> **TASK TO CARRY OUT**
Examine each line of the data. Copy those that contain the string "grid".

> **DATA TO PROCESS**
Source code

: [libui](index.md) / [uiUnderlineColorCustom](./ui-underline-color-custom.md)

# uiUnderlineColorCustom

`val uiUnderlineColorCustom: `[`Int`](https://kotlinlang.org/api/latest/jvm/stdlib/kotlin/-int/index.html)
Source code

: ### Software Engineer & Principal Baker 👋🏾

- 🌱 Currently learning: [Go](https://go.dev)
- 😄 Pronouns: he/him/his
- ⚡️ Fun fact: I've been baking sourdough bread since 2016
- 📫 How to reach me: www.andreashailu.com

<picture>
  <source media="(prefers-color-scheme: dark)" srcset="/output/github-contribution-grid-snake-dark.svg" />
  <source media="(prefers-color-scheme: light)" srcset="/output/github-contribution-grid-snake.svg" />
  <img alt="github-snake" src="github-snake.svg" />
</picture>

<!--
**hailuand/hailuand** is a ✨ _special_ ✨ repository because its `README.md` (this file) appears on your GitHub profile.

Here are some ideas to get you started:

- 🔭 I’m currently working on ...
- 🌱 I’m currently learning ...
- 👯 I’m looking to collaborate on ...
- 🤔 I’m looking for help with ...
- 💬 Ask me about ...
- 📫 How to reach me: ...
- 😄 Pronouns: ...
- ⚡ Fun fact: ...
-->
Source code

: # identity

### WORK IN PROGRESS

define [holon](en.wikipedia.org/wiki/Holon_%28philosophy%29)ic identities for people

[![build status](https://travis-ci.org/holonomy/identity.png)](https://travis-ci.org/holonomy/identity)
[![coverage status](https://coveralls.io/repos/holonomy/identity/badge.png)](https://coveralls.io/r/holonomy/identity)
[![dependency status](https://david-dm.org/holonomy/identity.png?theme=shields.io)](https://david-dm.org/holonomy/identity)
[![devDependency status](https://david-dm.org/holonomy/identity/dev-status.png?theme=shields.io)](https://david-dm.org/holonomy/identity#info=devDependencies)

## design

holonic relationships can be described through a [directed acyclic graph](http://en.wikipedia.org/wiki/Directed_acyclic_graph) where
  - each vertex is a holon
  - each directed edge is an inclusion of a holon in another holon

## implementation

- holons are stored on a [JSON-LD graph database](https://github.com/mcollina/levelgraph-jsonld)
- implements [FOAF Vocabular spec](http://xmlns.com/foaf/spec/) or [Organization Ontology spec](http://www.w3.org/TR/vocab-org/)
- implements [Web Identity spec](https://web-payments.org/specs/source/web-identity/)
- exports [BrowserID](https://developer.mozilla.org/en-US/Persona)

> **SOLUTION TO THE PROBLEM**
  <source media="(prefers-color-scheme: dark)" srcset="/output/github-contribution-grid-snake-dark.svg" />
  <source media="(prefers-color-scheme: light)" srcset="/output/github-contribution-grid-snake.svg" />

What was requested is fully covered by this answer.